### GOAL OF THE EXERCISE
Look through the records below and copy each line that includes the word "Supervised".
(Beginning of INFORMATION)
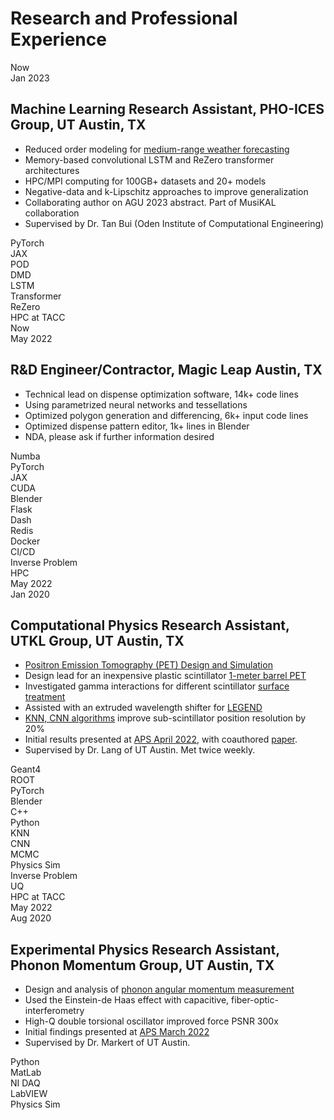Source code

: <div class="poster-section poster-scols avoid-break rtl-section rxp-section" markdown="1">

<div id="rxp-title" markdown="1">

# Research and Professional Experience

</div>
<div class="rxp_0" id="rxp" markdown="1">      
    <div class="cv_left" markdown="1">
        <div class="date_two" id="date">
            Now
        </div>
        <div class="date_one" id="date">
            Jan 2023
        </div>
    </div>
    <div class="cv_right" markdown="1">

## Machine Learning Research Assistant, PHO-ICES Group, UT Austin, TX
 - Reduced order modeling for [medium-range weather forecasting](https://akhilsadam.github.io/#/projects/pho-ices/weather-forecast)
 - Memory-based convolutional LSTM and ReZero transformer architectures
 - HPC/MPI computing for 100GB+ datasets and 20+ models
 - Negative-data and k-Lipschitz approaches to improve generalization
 - Collaborating author on AGU 2023 abstract. Part of MusiKAL collaboration
- Supervised by Dr. Tan Bui (Oden Institute of Computational Engineering)

<div id="item">
 <div class="items">PyTorch</div>
 <div class="items">JAX</div>
 <div class="items">POD</div>
 <div class="items">DMD</div>
 <div class="items">LSTM</div>
 <div class="items">Transformer</div>
 <div class="items">ReZero</div>
 <div class="items">HPC at TACC</div>
</div>

</div>
</div>
<div class="rxp_1" id="rxp" markdown="1">      
    <div class="cv_left" markdown="1">
        <div class="date_two" id="date">
            Now
        </div>
        <div class="date_one" id="date">
            May 2022
        </div>
    </div>
    <div class="cv_right" markdown="1">


## R&D Engineer/Contractor, Magic Leap Austin, TX
 - Technical lead on dispense optimization software, 14k+ code lines
 - Using parametrized neural networks and tessellations
 - Optimized polygon generation and differencing, 6k+ input code lines
 - Optimized dispense pattern editor, 1k+ lines in Blender
 - NDA, please ask if further information desired

<div id="item">
<div class="items">Numba</div>
<div class="items">PyTorch</div>
<div class="items">JAX</div>
<div class="items">CUDA</div>
<div class="items">Blender</div>
<div class="items">Flask</div>
<div class="items">Dash</div>
<div class="items">Redis</div>
<div class="items">Docker</div>
<div class="items">CI/CD</div>
<div class="items">Inverse Problem</div>
 <div class="items">HPC</div>
</div>

 </div>
 </div>
<div class="rxp_2" id="rxp" markdown="1">      
    <div class="cv_left" markdown="1">
        <div class="date_two" id="date">
            May 2022
        </div>
        <div class="date_one" id="date">
            Jan 2020
        </div>
    </div>
    <div class="cv_right" markdown="1">


## Computational Physics Research Assistant, UTKL Group, UT Austin, TX
 - [Positron Emission Tomography (PET) Design and Simulation](https://physicsworld.com/a/in-beam-pet-provides-the-first-glimpse-of-a-proton-flash-beam/)
 - Design lead for an inexpensive plastic scintillator [1-meter barrel PET](https://akhilsadam.github.io/#/projects/lang-tomography/index)
 - Investigated gamma interactions for different scintillator [surface treatment](https://akhilsadam.github.io/PlasticPET-graphicx/)
 - Assisted with an extruded wavelength shifter for [LEGEND](https://legend-exp.org/)
 -  [KNN, CNN algorithms](https://github.com/akhilsadam/PlasticPET-ANLY/tree/master) improve sub-scintillator position resolution by 20%
 - Initial results presented at [APS April 2022](https://meetings.aps.org/Meeting/APR22/Session/D08.5), with coauthored [paper](https://lirias.kuleuven.be/retrieve/675106).
 - Supervised by Dr. Lang of UT Austin. Met twice weekly.

 <!-- (https://github.com/akhilsadam/Geant4-PET/tree/master) -->

<div id="item">
<div class="items">Geant4</div>
<div class="items">ROOT</div>
<div class="items">PyTorch</div>
<div class="items">Blender</div>
<div class="items">C++</div>
<div class="items">Python</div>
<div class="items">KNN</div>
<div class="items">CNN</div>
<div class="items">MCMC</div>
<div class="items">Physics Sim</div>
<div class="items">Inverse Problem</div>
<div class="items">UQ</div>
<div class="items">HPC at TACC</div>
</div>

 </div>
 </div>
 <div class="rxp_3" id="rxp" markdown="1">      
    <div class="cv_left" markdown="1">
        <div class="date_two" id="date">
            May 2022
        </div>
        <div class="date_one" id="date">
            Aug 2020
        </div>
    </div>
    <div class="cv_right" markdown="1">

## Experimental Physics Research Assistant, Phonon Momentum Group, UT Austin, TX
 - Design and analysis of [phonon angular momentum measurement](https://akhilsadam.github.io/#/projects/markert-superconductivty/phonon-momentum)
 - Used the Einstein-de Haas effect with capacitive, fiber-optic-interferometry
 - High-Q double torsional oscillator improved force PSNR 300x
 - Initial findings presented at [APS March 2022](https://meetings.aps.org/Meeting/MAR22/Session/K31.1)
 - Supervised by Dr. Markert of UT Austin.

<div id="item">
<div class="items">Python</div>
<div class="items">MatLab</div>
<div class="items">NI DAQ</div>
<div class="items">LabVIEW</div>
<div class="items">Physics Sim</div>
</div>


</div>
</div>
</div>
(End of INFORMATION)
### SOLUTION TO THIS TASK
- Supervised by Dr. Tan Bui (Oden Institute of Computational Engineering)
 - Supervised by Dr. Lang of UT Austin. Met twice weekly.
 - Supervised by Dr. Markert of UT Austin.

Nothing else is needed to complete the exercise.